— Work request —
Write out the data word for word and drop any picture you find.

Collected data
-------
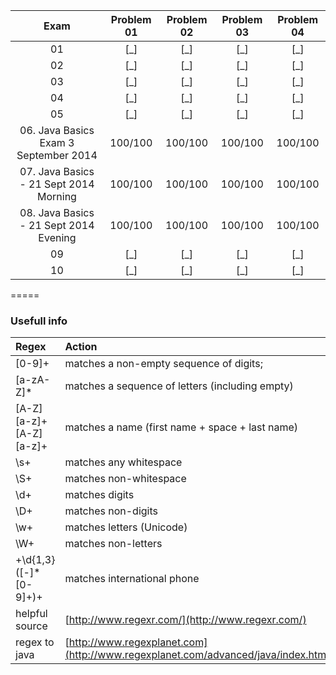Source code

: |Exam|Problem 01|Problem 02|Problem 03|Problem 04|
|:--:|:--------:|:--------:|:--------:|:--------:|
|01|[_]|[_]|[_]|[_]|
|02|[_]|[_]|[_]|[_]|
|03|[_]|[_]|[_]|[_]|
|04|[_]|[_]|[_]|[_]|
|05|[_]|[_]|[_]|[_]|
|06. Java Basics Exam 3 September 2014|100/100|100/100|100/100|100/100|
|07. Java Basics - 21 Sept 2014 Morning|100/100|100/100|100/100|100/100|
|08. Java Basics - 21 Sept 2014 Evening|100/100|100/100|100/100|100/100|
|09|[_]|[_]|[_]|[_]|
|10|[_]|[_]|[_]|[_]|

=====

### Usefull info
|Regex|Action|
|:--|:---|
|[0-9]+ |matches a non-empty sequence of digits;|
|[a-zA-Z]* |matches a sequence of letters (including empty)|
|[A-Z][a-z]+[A-Z][a-z]+ |matches a name (first name + space + last name)|
|\s+ |matches any whitespace|
|\S+ |matches non-whitespace|
|\d+ |matches digits|
|\D+ |matches non-digits|
|\w+ |matches letters (Unicode)|
|\W+ |matches non-letters|
|\+\d{1,3}([-]*[0-9]+)+ |matches international phone|
|helpful source|[http://www.regexr.com/](http://www.regexr.com/)|
|regex to java|[http://www.regexplanet.com](http://www.regexplanet.com/advanced/java/index.html)|
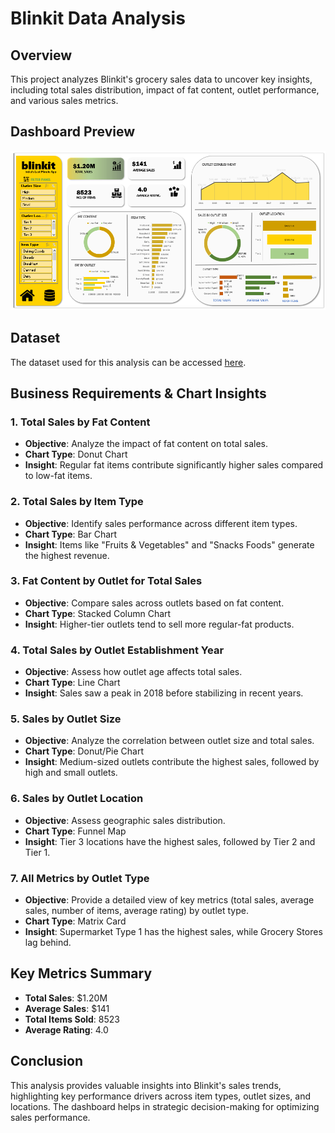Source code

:# Blinkit Data Analysis

## Overview
This project analyzes Blinkit's grocery sales data to uncover key insights, including total sales distribution, impact of fat content, outlet performance, and various sales metrics.

## Dashboard Preview
![Dashboard](https://github.com/Sahil-Rajpal/Blinkit-Data-Analysis/blob/main/DashBoard.png)

## Dataset
The dataset used for this analysis can be accessed [here](https://github.com/Sahil-Rajpal/Blinkit-Data-Analysis/blob/main/BlinkIT%20Grocery%20Data%20Excel.xlsx).

## Business Requirements & Chart Insights
### 1. Total Sales by Fat Content
- **Objective**: Analyze the impact of fat content on total sales.
- **Chart Type**: Donut Chart
- **Insight**: Regular fat items contribute significantly higher sales compared to low-fat items.

### 2. Total Sales by Item Type
- **Objective**: Identify sales performance across different item types.
- **Chart Type**: Bar Chart
- **Insight**: Items like "Fruits & Vegetables" and "Snacks Foods" generate the highest revenue.

### 3. Fat Content by Outlet for Total Sales
- **Objective**: Compare sales across outlets based on fat content.
- **Chart Type**: Stacked Column Chart
- **Insight**: Higher-tier outlets tend to sell more regular-fat products.

### 4. Total Sales by Outlet Establishment Year
- **Objective**: Assess how outlet age affects total sales.
- **Chart Type**: Line Chart
- **Insight**: Sales saw a peak in 2018 before stabilizing in recent years.

### 5. Sales by Outlet Size
- **Objective**: Analyze the correlation between outlet size and total sales.
- **Chart Type**: Donut/Pie Chart
- **Insight**: Medium-sized outlets contribute the highest sales, followed by high and small outlets.

### 6. Sales by Outlet Location
- **Objective**: Assess geographic sales distribution.
- **Chart Type**: Funnel Map
- **Insight**: Tier 3 locations have the highest sales, followed by Tier 2 and Tier 1.

### 7. All Metrics by Outlet Type
- **Objective**: Provide a detailed view of key metrics (total sales, average sales, number of items, average rating) by outlet type.
- **Chart Type**: Matrix Card
- **Insight**: Supermarket Type 1 has the highest sales, while Grocery Stores lag behind.

## Key Metrics Summary
- **Total Sales**: $1.20M
- **Average Sales**: $141
- **Total Items Sold**: 8523
- **Average Rating**: 4.0

## Conclusion
This analysis provides valuable insights into Blinkit's sales trends, highlighting key performance drivers across item types, outlet sizes, and locations. The dashboard helps in strategic decision-making for optimizing sales performance.
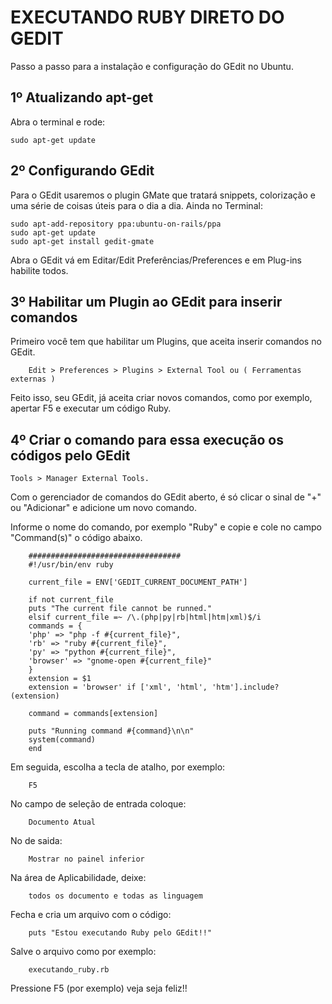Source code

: # EXECUTANDO RUBY DIRETO DO GEDIT

Passo a passo para a instalação e configuração do GEdit no Ubuntu.

## 1º Atualizando apt-get

Abra o terminal e rode:

    sudo apt-get update

## 2º Configurando GEdit

Para o GEdit usaremos o plugin GMate que tratará snippets, colorização e uma série de coisas úteis para o dia a dia. Ainda no Terminal:

    sudo apt-add-repository ppa:ubuntu-on-rails/ppa
    sudo apt-get update
    sudo apt-get install gedit-gmate

Abra o GEdit vá em Editar/Edit Preferências/Preferences e em Plug-ins habilite todos. 


## 3º Habilitar um Plugin ao GEdit para inserir comandos

Primeiro você tem que habilitar um Plugins, que aceita inserir comandos no GEdit. 
    
		Edit > Preferences > Plugins > External Tool ou ( Ferramentas externas )

Feito isso, seu GEdit, já aceita criar novos comandos, como por exemplo, apertar F5 e executar um código Ruby.


## 4º Criar o comando para essa execução os códigos pelo GEdit

	Tools > Manager External Tools. 
	
	
Com o gerenciador de comandos do GEdit aberto, é só clicar o sinal de "+" ou "Adicionar" e adicione um novo comando.

Informe o nome do comando, por exemplo "Ruby" e copie e cole no campo "Command(s)" o código abaixo. 


		################################## 
		#!/usr/bin/env ruby 
		
		current_file = ENV['GEDIT_CURRENT_DOCUMENT_PATH'] 
		
		if not current_file 
		puts "The current file cannot be runned." 
		elsif current_file =~ /\.(php|py|rb|html|htm|xml)$/i 
		commands = { 
		'php' => "php -f #{current_file}", 
		'rb' => "ruby #{current_file}", 
		'py' => "python #{current_file}", 
		'browser' => "gnome-open #{current_file}" 
		} 
		extension = $1 
		extension = 'browser' if ['xml', 'html', 'htm'].include?(extension) 
		
		command = commands[extension] 
		
		puts "Running command #{command}\n\n" 
		system(command) 
		end 


Em seguida, escolha a tecla de atalho, por exemplo:
		
		F5


No campo de seleção de entrada coloque:
		
		Documento Atual


No de saida:
		
		Mostrar no painel inferior


Na área de Aplicabilidade, deixe:
		
		todos os documento e todas as linguagem


Fecha e cria um arquivo com o código:
		
		puts "Estou executando Ruby pelo GEdit!!" 


Salve o arquivo como por exemplo:
		
		executando_ruby.rb
		
Pressione F5 (por exemplo) veja seja feliz!!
-------
— Exercise response —
Source code

: |Exam|Problem 01|Problem 02|Problem 03|Problem 04|
|:--:|:--------:|:--------:|:--------:|:--------:|
|01|[_]|[_]|[_]|[_]|
|02|[_]|[_]|[_]|[_]|
|03|[_]|[_]|[_]|[_]|
|04|[_]|[_]|[_]|[_]|
|05|[_]|[_]|[_]|[_]|
|06. Java Basics Exam 3 September 2014|100/100|100/100|100/100|100/100|
|07. Java Basics - 21 Sept 2014 Morning|100/100|100/100|100/100|100/100|
|08. Java Basics - 21 Sept 2014 Evening|100/100|100/100|100/100|100/100|
|09|[_]|[_]|[_]|[_]|
|10|[_]|[_]|[_]|[_]|

=====

### Usefull info
|Regex|Action|
|:--|:---|
|[0-9]+ |matches a non-empty sequence of digits;|
|[a-zA-Z]* |matches a sequence of letters (including empty)|
|[A-Z][a-z]+[A-Z][a-z]+ |matches a name (first name + space + last name)|
|\s+ |matches any whitespace|
|\S+ |matches non-whitespace|
|\d+ |matches digits|
|\D+ |matches non-digits|
|\w+ |matches letters (Unicode)|
|\W+ |matches non-letters|
|\+\d{1,3}([-]*[0-9]+)+ |matches international phone|
|helpful source|[http://www.regexr.com/](http://www.regexr.com/)|
|regex to java|[http://www.regexplanet.com](http://www.regexplanet.com/advanced/java/index.html)|
Source code

:# Blinkit Data Analysis

## Overview
This project analyzes Blinkit's grocery sales data to uncover key insights, including total sales distribution, impact of fat content, outlet performance, and various sales metrics.

## Dashboard Preview
![Dashboard](https://github.com/Sahil-Rajpal/Blinkit-Data-Analysis/blob/main/DashBoard.png)

## Dataset
The dataset used for this analysis can be accessed [here](https://github.com/Sahil-Rajpal/Blinkit-Data-Analysis/blob/main/BlinkIT%20Grocery%20Data%20Excel.xlsx).

## Business Requirements & Chart Insights
### 1. Total Sales by Fat Content
- **Objective**: Analyze the impact of fat content on total sales.
- **Chart Type**: Donut Chart
- **Insight**: Regular fat items contribute significantly higher sales compared to low-fat items.

### 2. Total Sales by Item Type
- **Objective**: Identify sales performance across different item types.
- **Chart Type**: Bar Chart
- **Insight**: Items like "Fruits & Vegetables" and "Snacks Foods" generate the highest revenue.

### 3. Fat Content by Outlet for Total Sales
- **Objective**: Compare sales across outlets based on fat content.
- **Chart Type**: Stacked Column Chart
- **Insight**: Higher-tier outlets tend to sell more regular-fat products.

### 4. Total Sales by Outlet Establishment Year
- **Objective**: Assess how outlet age affects total sales.
- **Chart Type**: Line Chart
- **Insight**: Sales saw a peak in 2018 before stabilizing in recent years.

### 5. Sales by Outlet Size
- **Objective**: Analyze the correlation between outlet size and total sales.
- **Chart Type**: Donut/Pie Chart
- **Insight**: Medium-sized outlets contribute the highest sales, followed by high and small outlets.

### 6. Sales by Outlet Location
- **Objective**: Assess geographic sales distribution.
- **Chart Type**: Funnel Map
- **Insight**: Tier 3 locations have the highest sales, followed by Tier 2 and Tier 1.

### 7. All Metrics by Outlet Type
- **Objective**: Provide a detailed view of key metrics (total sales, average sales, number of items, average rating) by outlet type.
- **Chart Type**: Matrix Card
- **Insight**: Supermarket Type 1 has the highest sales, while Grocery Stores lag behind.

## Key Metrics Summary
- **Total Sales**: $1.20M
- **Average Sales**: $141
- **Total Items Sold**: 8523
- **Average Rating**: 4.0

## Conclusion
This analysis provides valuable insights into Blinkit's sales trends, highlighting key performance drivers across item types, outlet sizes, and locations. The dashboard helps in strategic decision-making for optimizing sales performance.
Source code

: # EXECUTANDO RUBY DIRETO DO GEDIT

Passo a passo para a instalação e configuração do GEdit no Ubuntu.

## 1º Atualizando apt-get

Abra o terminal e rode:

    sudo apt-get update

## 2º Configurando GEdit

Para o GEdit usaremos o plugin GMate que tratará snippets, colorização e uma série de coisas úteis para o dia a dia. Ainda no Terminal:

    sudo apt-add-repository ppa:ubuntu-on-rails/ppa
    sudo apt-get update
    sudo apt-get install gedit-gmate

Abra o GEdit vá em Editar/Edit Preferências/Preferences e em Plug-ins habilite todos. 


## 3º Habilitar um Plugin ao GEdit para inserir comandos

Primeiro você tem que habilitar um Plugins, que aceita inserir comandos no GEdit. 
    
		Edit > Preferences > Plugins > External Tool ou ( Ferramentas externas )

Feito isso, seu GEdit, já aceita criar novos comandos, como por exemplo, apertar F5 e executar um código Ruby.


## 4º Criar o comando para essa execução os códigos pelo GEdit

	Tools > Manager External Tools. 
	
	
Com o gerenciador de comandos do GEdit aberto, é só clicar o sinal de "+" ou "Adicionar" e adicione um novo comando.

Informe o nome do comando, por exemplo "Ruby" e copie e cole no campo "Command(s)" o código abaixo. 


		################################## 
		#!/usr/bin/env ruby 
		
		current_file = ENV['GEDIT_CURRENT_DOCUMENT_PATH'] 
		
		if not current_file 
		puts "The current file cannot be runned." 
		elsif current_file =~ /\.(php|py|rb|html|htm|xml)$/i 
		commands = { 
		'php' => "php -f #{current_file}", 
		'rb' => "ruby #{current_file}", 
		'py' => "python #{current_file}", 
		'browser' => "gnome-open #{current_file}" 
		} 
		extension = $1 
		extension = 'browser' if ['xml', 'html', 'htm'].include?(extension) 
		
		command = commands[extension] 
		
		puts "Running command #{command}\n\n" 
		system(command) 
		end 


Em seguida, escolha a tecla de atalho, por exemplo:
		
		F5


No campo de seleção de entrada coloque:
		
		Documento Atual


No de saida:
		
		Mostrar no painel inferior


Na área de Aplicabilidade, deixe:
		
		todos os documento e todas as linguagem


Fecha e cria um arquivo com o código:
		
		puts "Estou executando Ruby pelo GEdit!!" 


Salve o arquivo como por exemplo:
		
		executando_ruby.rb
		
Pressione F5 (por exemplo) veja seja feliz!!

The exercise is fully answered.